Actually, MS had a break-in challenge for a beta version of Windows 2000 back in 1999. Strangely, it had lots of downtime which they blamed on "power outages."

Re:Incentive? (0)

Anonymous Coward | more than 9 years ago | (#11877298)

Well, nobody owned the box.

Which was meaningless because Win2000 shipped with several critical Index Server holes.

Re:Incentive? (1)

drnlm (533500) | more than 9 years ago | (#11877097)

On the other hand, the packet capture data would be interesting information on what current security holes people look to exploit, etc.

Of course, as linuxense offer a security service, this smells like a "to be spun into marketing copy" stunt.

Re:Incentive? (1)

virex (562720) | more than 9 years ago | (#11877142)

this smells like a "to be spun into marketing copy" stunt.
that's exactly what they're doing.

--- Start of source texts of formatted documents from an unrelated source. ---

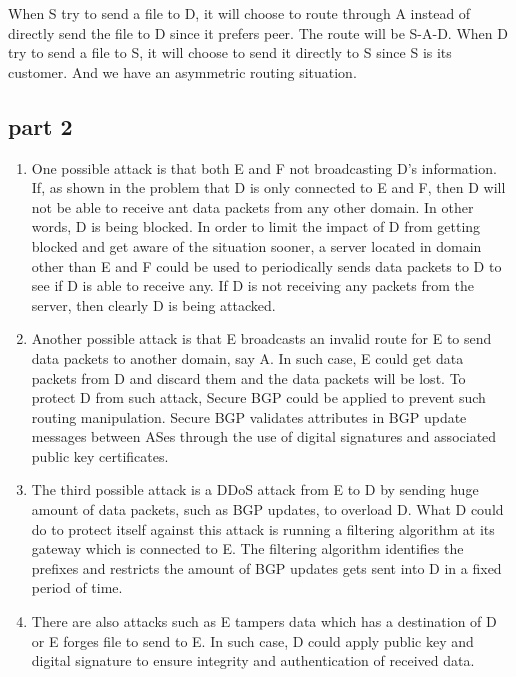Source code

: When S try to send a file to D, it will choose to route through A instead of directly send the file to D since it prefers peer. The route will be S-A-D. When D try to send a file to S, it will choose to send it directly to S since S is its customer. And we have an asymmetric routing situation.

\subsection{part 2}

\begin{enumerate}
\item One possible attack is that both E and F not broadcasting D's information. If, as shown in the problem that D is only connected to E and F, then D will not be able to receive ant data packets from any other domain. In other words, D is being blocked. In order to limit the impact of D from getting blocked and get aware of the situation sooner, a server located in domain other than E and F could be used to periodically sends data packets to D to see if D is able to receive any. If D is not receiving any packets from the server, then clearly D is being attacked.
\item Another possible attack is that E broadcasts an invalid route for E to send data packets to another domain, say A. In such case, E could get data packets from D and discard them and the data packets will be lost. To protect D from such attack, Secure BGP could be applied to prevent such routing manipulation. Secure BGP validates attributes in BGP update messages between ASes through the use of digital signatures and associated public key certificates.
\item The third possible attack is a DDoS attack from E to D by sending huge amount of data packets, such as BGP updates, to overload D. What D could do to protect itself against this attack is running a filtering algorithm at its gateway which is connected to E. The filtering algorithm identifies the prefixes and restricts the amount of BGP updates gets sent into D in a fixed period of time.
\item There are also attacks such as E tampers data which has a destination of D or E forges file to send to E. In such case, D could apply public key and digital signature to ensure integrity and authentication of received data.
\end{enumerate}
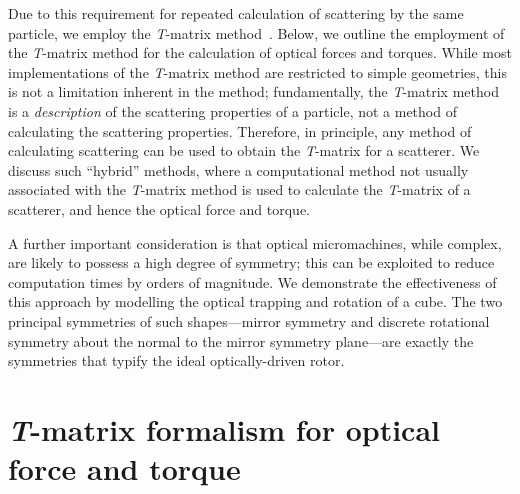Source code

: \documentclass{article}
\begin{document}
Due to this requirement for repeated calculation of scattering by
the same particle, we employ the \textit{T}-matrix
method~\cite{waterman1971,mishchenko2004b}.
Below, we outline the employment of the \textit{T}-matrix method
for the calculation of optical forces and torques. While most
implementations of the \textit{T}-matrix method are
restricted to simple geometries, this is not a limitation
inherent in the method; fundamentally, the \textit{T}-matrix
method is a \emph{description} of the scattering properties of
a particle, not a method of calculating the scattering properties.
Therefore, in principle, any method of calculating scattering
can be used to obtain the \textit{T}-matrix for a scatterer.
We discuss such ``hybrid'' methods, where a computational method
not usually associated with the \textit{T}-matrix method is
used to calculate the \textit{T}-matrix of a scatterer, and hence
the optical force and torque.

A further important consideration is that optical micromachines,
while complex, are likely to possess a high degree of symmetry; this
can be exploited to reduce computation times by orders of magnitude.
We demonstrate the effectiveness of this approach by modelling
the optical trapping and rotation of a cube. The two principal
symmetries of such shapes---mirror symmetry and discrete rotational
symmetry about the normal to the mirror symmetry plane---are
exactly the symmetries that typify the ideal optically-driven rotor.


\section{\textit{T}-matrix formalism for optical force and torque}
\end{document}
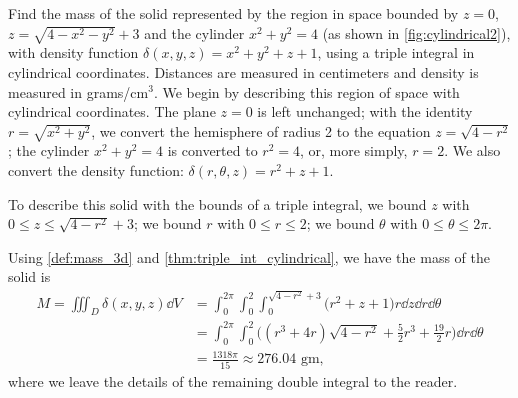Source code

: \begin{example}\label{ex_cylindrical2}%
Find the mass of the solid represented by the region in space bounded by $z=0$, $z=\sqrt{4-x^2-y^2}+3$ and the cylinder $x^2+y^2=4$ (as shown in \autoref{fig:cylindrical2}), with density function $\delta(x,y,z) = x^2+y^2+z+1$, using a triple integral in cylindrical coordinates. Distances are measured in centimeters and density is measured in grams/cm$^3$.
\solution
We begin by describing this region of space with cylindrical coordinates. The plane $z=0$ is left unchanged; with the identity $r=\sqrt{x^2+y^2}$, we convert the hemisphere of radius 2 to the equation $z=\sqrt{4-r^2}$; the cylinder $x^2+y^2=4$ is converted to $r^2=4$, or, more simply, $r=2$.  We also convert the density function: $\delta(r,\theta,z) = r^2+z+1$.

To describe this solid with the bounds of a triple integral, we bound $z$ with $0\leq z\leq \sqrt{4-r^2}+3$; we bound $r$ with $0 \leq r \leq 2$; we bound $\theta$ with $0 \leq \theta \leq 2\pi$.

Using \autoref{def:mass_3d} and \autoref{thm:triple_int_cylindrical}, we have the mass of the solid is
\begin{align*}
M=\iiint_D\delta(x,y,z)\dd V &= \int_0^{2\pi}\int_0^2\int_0^{\sqrt{4-r^2}+3}\bigl(r^2+z+1\bigr)r\dd z\dd r\dd\theta \\
&= \int_0^{2\pi}\int_0^2\bigl((r^3+4r)\sqrt{4-r^2}+\frac52r^3+\frac{19}2r\bigr)\dd r\dd\theta \\
&= \frac{1318\pi}{15} \approx 276.04\text{ gm},
\end{align*}
where we leave the details of the remaining double integral to the reader.
\end{example}

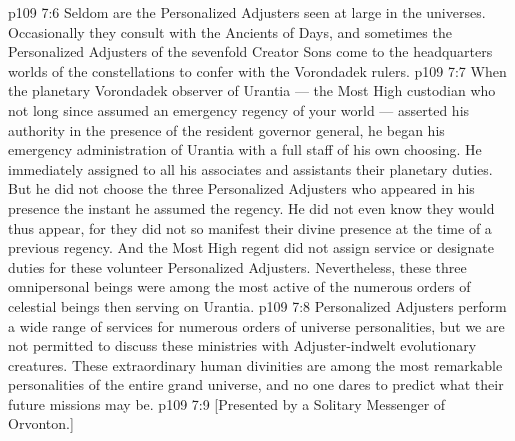 \vs p109 7:6 Seldom are the Personalized Adjusters seen at large in the universes. Occasionally they consult with the Ancients of Days, and sometimes the Personalized Adjusters of the sevenfold Creator Sons come to the headquarters worlds of the constellations to confer with the Vorondadek rulers.
\vs p109 7:7 \pc When the planetary Vorondadek observer of Urantia --- the Most High custodian who not long since assumed an emergency regency of your world --- asserted his authority in the presence of the resident governor general, he began his emergency administration of Urantia with a full staff of his own choosing. He immediately assigned to all his associates and assistants their planetary duties. But he did not choose the three Personalized Adjusters who appeared in his presence the instant he assumed the regency. He did not even know they would thus appear, for they did not so manifest their divine presence at the time of a previous regency. And the Most High regent did not assign service or designate duties for these volunteer Personalized Adjusters. Nevertheless, these three omnipersonal beings were among the most active of the numerous orders of celestial beings then serving on Urantia.
\vs p109 7:8 \pc Personalized Adjusters perform a wide range of services for numerous orders of universe personalities, but we are not permitted to discuss these ministries with Adjuster\hyp{}indwelt evolutionary creatures. These extraordinary human divinities are among the most remarkable personalities of the entire grand universe, and no one dares to predict what their future missions may be.
\vsetoff
\vs p109 7:9 [Presented by a Solitary Messenger of Orvonton.]
\quizlink
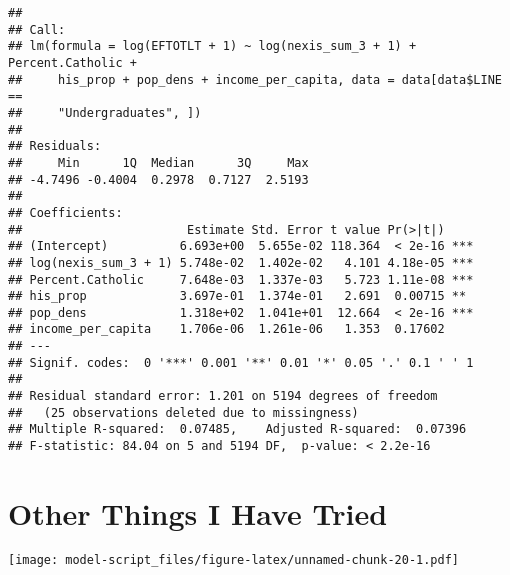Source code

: \documentclass[]{article}
\newenvironment{Shaded}{\begin{snugshade}}{\end{snugshade}}
\newcommand{\KeywordTok}[1]{\textcolor[rgb]{0.13,0.29,0.53}{\textbf{#1}}}
\newcommand{\DataTypeTok}[1]{\textcolor[rgb]{0.13,0.29,0.53}{#1}}
\newcommand{\DecValTok}[1]{\textcolor[rgb]{0.00,0.00,0.81}{#1}}
\newcommand{\StringTok}[1]{\textcolor[rgb]{0.31,0.60,0.02}{#1}}
\newcommand{\OperatorTok}[1]{\textcolor[rgb]{0.81,0.36,0.00}{\textbf{#1}}}
\newcommand{\NormalTok}[1]{#1}
\begin{document}
\begin{verbatim}
## 
## Call:
## lm(formula = log(EFTOTLT + 1) ~ log(nexis_sum_3 + 1) + Percent.Catholic + 
##     his_prop + pop_dens + income_per_capita, data = data[data$LINE == 
##     "Undergraduates", ])
## 
## Residuals:
##     Min      1Q  Median      3Q     Max 
## -4.7496 -0.4004  0.2978  0.7127  2.5193 
## 
## Coefficients:
##                       Estimate Std. Error t value Pr(>|t|)    
## (Intercept)          6.693e+00  5.655e-02 118.364  < 2e-16 ***
## log(nexis_sum_3 + 1) 5.748e-02  1.402e-02   4.101 4.18e-05 ***
## Percent.Catholic     7.648e-03  1.337e-03   5.723 1.11e-08 ***
## his_prop             3.697e-01  1.374e-01   2.691  0.00715 ** 
## pop_dens             1.318e+02  1.041e+01  12.664  < 2e-16 ***
## income_per_capita    1.706e-06  1.261e-06   1.353  0.17602    
## ---
## Signif. codes:  0 '***' 0.001 '**' 0.01 '*' 0.05 '.' 0.1 ' ' 1
## 
## Residual standard error: 1.201 on 5194 degrees of freedom
##   (25 observations deleted due to missingness)
## Multiple R-squared:  0.07485,    Adjusted R-squared:  0.07396 
## F-statistic: 84.04 on 5 and 5194 DF,  p-value: < 2.2e-16
\end{verbatim}

\section{Other Things I Have Tried}\label{other-things-i-have-tried}

\begin{Shaded}
\end{Shaded}

\texttt{[image: model-script\_files/figure-latex/unnamed-chunk-20-1.pdf]}
\end{document}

They want to make it look like their security process is top notch, but by giving an incentive they would have had more people testing it and it would have looked a lot better. like i said, most linux geeks don't want to see linux compremised, so they probably wouldn't even try. and the people that do know how to compremise it wouldn't want to tip them off.

Re:Incentive? (1)

dubdays (410710) | more than 9 years ago | (#11877116)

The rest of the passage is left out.